Re: [PATCH v2 0/5] arm64: Make kexec_file_load honor iomem reservations

From: James Morse
Date: Fri Jun 04 2021 - 12:20:48 EST


Hi Marc,

On 31/05/2021 10:57, Marc Zyngier wrote:
> This series is a complete departure from the approach I initially sent
> almost a month ago[0]. Instead of trying to teach EFI, ACPI and other
> subsystem to use memblock, I've decided to stick with the iomem
> resource tree and use that exclusively for arm64.

> This means that my current approach is (despite what I initially
> replied to both Dave and Catalin) to provide an arm64-specific
> implementation of arch_kexec_locate_mem_hole() which walks the
> resource tree and excludes ranges of RAM that have been registered for
> any odd purpose. This is exactly what the userspace implementation
> does, and I don't really see a good reason to diverge from it.

Because in the ideal world we'd have only 'is it reserved' list to check against.
Memblock has been extended before. The resource-list is overly stringy, and I'm not sure
we can shove everything in the resource list.

Kexec already has problems on arm64 with memory hotplug. Fixing this for regular kexec in
/proc/iomem was rejected, and memblock's memblock_is_hotpluggable() is broken because
free_low_memory_core_early() does this:
| memblock_clear_hotplug(0, -1)

Once that has been unpicked its clear kexec_file_load() can use
memblock_is_hotpluggable(). (its on the todo list, well, jira)

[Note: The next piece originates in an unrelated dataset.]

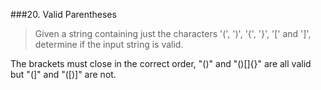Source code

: ###20. Valid Parentheses

> Given a string containing just the characters '(', ')', '{', '}', '\[' and '\]', determine if the input string is valid.

The brackets must close in the correct order, "()" and "()[]{}" are all valid but "(]" and "(\[)\]" are not.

I'd prefer to keep kexec using memblock because it _shouldn't_ change after boot. Having
an "I want to reserve this and make it persistent over kexec" call that can happen at any
time can't work if the kexec image has already been loaded.
Practically, once user-space has started, you can't have new things you want to reserve
over kexec.


I don't see how the ACPI tables can escape short of a firmware bug. Could someone with an
affected platform boot with efi=debug and post the EFI memory map and the 'ACPI: FOO
0xphysicaladdress' stuff at the top of the boot log?


efi_mem_reserve_persistent() has one caller for the GIC ITS stuff.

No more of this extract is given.